Em 2005 e 2011, as próprias administrações municipais alertavam a população para evitar algumas vias durante as chuvas fortes, pois corria o risco de ficar debaixo d’água.

Cansada de saber onde há enchentes, população conta as marcas de suas experiências

Se o Consórcio Intermunicipal do Grande ABC, criado em 1990, ainda mapeia as áreas propensas a enchentes para descobrir onde estão os pontos e fazer um plano para combatê-los, a população da região sabe há tempos, de cor e salteado, onde vai alagar quando chove. Além do conhecimento de longa data, as águas das cheias deixam marcas que vão além das que remetem à altura que atingem em locais inundados. Elas deixam também tristeza. “Em três enchentes, perdi muita mercadoria, já sofri muito. A obra que estão fazendo (Projeto Drenar) não termina. Aqui pagamos imposto e pelo espaço para trabalhar e, quando ameaça chover, tem que levantar tudo, caso contrário perde”, falou o camelô Sebastião Rodrigues de Torres, 67, locatário de um box na Avenida Brigadeiro Faria Lima, no Centro de São Bernardo.
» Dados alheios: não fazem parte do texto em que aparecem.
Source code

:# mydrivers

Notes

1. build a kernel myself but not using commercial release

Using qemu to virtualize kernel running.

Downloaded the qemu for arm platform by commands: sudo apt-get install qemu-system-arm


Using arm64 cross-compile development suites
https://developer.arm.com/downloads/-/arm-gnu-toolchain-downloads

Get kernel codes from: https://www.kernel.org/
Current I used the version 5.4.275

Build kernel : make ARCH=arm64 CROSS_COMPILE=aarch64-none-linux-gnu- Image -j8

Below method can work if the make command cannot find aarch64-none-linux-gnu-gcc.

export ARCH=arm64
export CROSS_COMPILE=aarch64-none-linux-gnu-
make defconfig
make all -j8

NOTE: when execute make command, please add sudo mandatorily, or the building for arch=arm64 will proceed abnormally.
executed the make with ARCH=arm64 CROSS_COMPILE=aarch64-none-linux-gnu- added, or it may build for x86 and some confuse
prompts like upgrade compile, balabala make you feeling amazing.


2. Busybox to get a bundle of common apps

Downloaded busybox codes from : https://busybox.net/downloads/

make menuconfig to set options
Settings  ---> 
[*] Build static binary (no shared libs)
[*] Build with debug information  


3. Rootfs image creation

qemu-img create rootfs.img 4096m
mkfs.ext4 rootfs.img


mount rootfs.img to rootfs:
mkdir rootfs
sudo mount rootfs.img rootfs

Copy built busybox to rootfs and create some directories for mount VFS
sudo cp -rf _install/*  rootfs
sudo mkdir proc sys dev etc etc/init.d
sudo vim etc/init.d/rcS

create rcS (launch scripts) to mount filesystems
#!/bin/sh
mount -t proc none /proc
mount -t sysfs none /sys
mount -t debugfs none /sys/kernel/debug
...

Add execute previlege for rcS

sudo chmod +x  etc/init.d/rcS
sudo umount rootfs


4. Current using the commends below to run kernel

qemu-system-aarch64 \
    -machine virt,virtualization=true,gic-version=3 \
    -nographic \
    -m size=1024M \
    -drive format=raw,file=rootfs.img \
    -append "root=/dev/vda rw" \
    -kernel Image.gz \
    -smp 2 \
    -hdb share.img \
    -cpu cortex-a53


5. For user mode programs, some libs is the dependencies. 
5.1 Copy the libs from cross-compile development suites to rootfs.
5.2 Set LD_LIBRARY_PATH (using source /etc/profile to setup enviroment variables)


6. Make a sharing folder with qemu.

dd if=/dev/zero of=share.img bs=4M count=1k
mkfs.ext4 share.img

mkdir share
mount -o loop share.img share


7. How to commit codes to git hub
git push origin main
O comerciante João Soares Catão, 60, dono de estabelecimento de artigos para churrasco na Avenida Guido Aliberti (situado na divisa entre Santo André e São Caetano), sente-se abandonado. Em dois anos ele enfrentou quatro enchentes – a última no dia 9. “É como diz o ditado: cachorro que tem dois donos morre de fome. Nem um nem outro resolve o problema”, falou, em relação à área de divisa. Existindo o Consórcio para trabalhar nas sete cidades em conjunto, ele questiona a atuação e o estudo para mapear as áreas propensas a inundações. “Todo mundo sabe onde são os pontos e o que provoca a enchente.”

Sem ações práticas, a comerciante Vanessa Rodrigues Recucci, 35, que viu sua loja de roupas na entrada do Jardim Zaíra, em Mauá, ser invadida pela água, não acredita em quadro diferente. “Pessoas até morrem na enchente e há anos não tem solução. Acho que nem vai ter. Perdi as esperanças.”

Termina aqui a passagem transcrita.